I've used both canned and fresh pumpkins. I always prefer doing things from scratch as I know exactly what's in there as I made it. The fresh pumpkin is obviously a more labor intensive but I would say works even better, depending on the variety of pumpkin that you use. Follow the steps that Nyleve provided. As an experiment one year I used a Halloween pumpkin and found it to be highly edible - as long as it is oven baked and not boiled.
Depends on how much effort you want to put into it. I've always made puree from fresh pumpkins. I like the idea of it; I like the colour of the finished product; I like the flavour. It's also very cheap. I buy a couple of "pie pumpkins" (also known as sugar pumpkins - just small ones, smaller than a soccerball), halve them vertically, scrape out the seeds (save for toasting) and bake, cut-side-down, on large baking sheets until softish. Then turn over and bake cut-side-up until slightly dried out and very soft. Scoop out all the pulp and blend until smooth in a processor or a food mill.

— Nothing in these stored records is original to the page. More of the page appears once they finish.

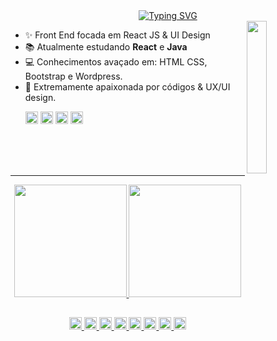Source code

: 
<div align="center">
<a href="https://git.io/typing-svg"><img src="https://readme-typing-svg.herokuapp.com?font=Fira+Code&weight=500&size=30&duration=3000&pause=1000&color=FF729C&vCenter=true&width=555&height=90&lines=Eii!+Bem-vindo!+Sou+a+Fl%C3%A1via+%3A)" alt="Typing SVG" /></a></div> 

<img align="right" src="https://user-images.githubusercontent.com/78583429/213956156-b4872ecb-8719-4a9c-8d41-155a731e4e6d.png" width="25%" />

  

 
 
- ✨ Front End focada em React JS & UI Design
- 📚 Atualmente estudando **React** e **Java**
- 💻 Conhecimentos avaçado em: HTML CSS, Bootstrap e Wordpress.
- 🔮 Extremamente apaixonada por códigos & UX/UI design.
  <p align="left">  <a href="https://www.linkedin.com/in/flavialbraz/" alt="Linkedin">
  <img src="https://img.shields.io/badge/LinkedIn-0077B5?style=for-the-badge&logo=linkedin&logoColor=white"/ height="20"></a>
  <a href="https://www.instagram.com/alessadev/" alt="Instagram">  <img src="https://img.shields.io/badge/Instagram-E4405F?style=for-the-badge&logo=instagram&logoColor=white"  height="20"/></a> <a href="https://www.behance.net/flavialbraz" alt="flavialbraz">  <img src="https://img.shields.io/badge/-Behance-blue?style=for-the-badge&logo=behance&logoColor=white"  height="20" /></a>  <a href="mailto:flaviabrazx@gmail.com" alt="flavialbraz">  <img src="https://img.shields.io/badge/Gmail-D14836?style=for-the-badge&logo=gmail&logoColor=white"  height="20" /></a>
</p>  
<br><br><br>  
<hr>
<div align="center">
  <a href="https://github.com/flavialbraz">
  <img height="180em" src="https://github-readme-stats.vercel.app/api?username=flavialbraz&show_icons=true&theme=dracula&include_all_commits=true&count_private=true&card_width=500px"/> <img height="180em" src="https://github-readme-stats.vercel.app/api/top-langs/?username=flavialbraz&layout=compact&langs_count=7&theme=dracula&hide_rank=true&card_width=220px"/>
    </div> 

 
##
<div align="center">
<img alt="HTML" title="HTML" height="20" src="https://img.shields.io/badge/HTML5-E34F26?style=for-the-badge&logo=html5&logoColor=white"> <img alt="CSS" title="CSS" height="20" src="https://img.shields.io/badge/CSS3-1572B6?style=for-the-badge&logo=css3&logoColor=white"> <img alt="Bootstrap" title="Bootstrap" height="20" src="https://img.shields.io/badge/Bootstrap-563D7C?style=for-the-badge&logo=bootstrap&logoColor=white"> <img alt="wordpress" title="wordpress" height="20" src="https://img.shields.io/badge/Wordpress-21759B?style=for-the-badge&logo=wordpress&logoColor=white"> <img alt="Jquery" title="Jquery" height="20" src="https://img.shields.io/badge/jQuery-0769AD?style=for-the-badge&logo=jquery&logoColor=white"> <img alt="JS" title="JS" height="20" src="https://img.shields.io/badge/JavaScript-323330?style=for-the-badge&logo=javascript&logoColor=F7DF1E"> <img alt="Figma" title="Figma" height="20" src="https://img.shields.io/badge/Figma-F24E1E?style=for-the-badge&logo=figma&logoColor=white"> <img alt="Photoshop" title="Photoshop" height="20" src="https://img.shields.io/badge/Adobe%20Photoshop-31A8FF?style=for-the-badge&logo=Adobe%20Photoshop&logoColor=black">
    </div>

THEN - and this is the key part for me - I let the puree drain through a coffee filter (or filter-lined strainer) until thick. It's important for most recipes to use a thick puree. I save the liquid and add to soup, so it's not wasted. Usually I end up with enough puree to make a few pies and whatever is left I freeze in recipe-sized portions.
This isn't exactly labour intensive, but it does take a certain amount of time. Small pumpkins are usually cheap and I can generally get two pies from an average pumpkin. I really don't think there's anything very wrong with canned puree, but I've never used it because I like the whole concept of starting with an actual pumpkin.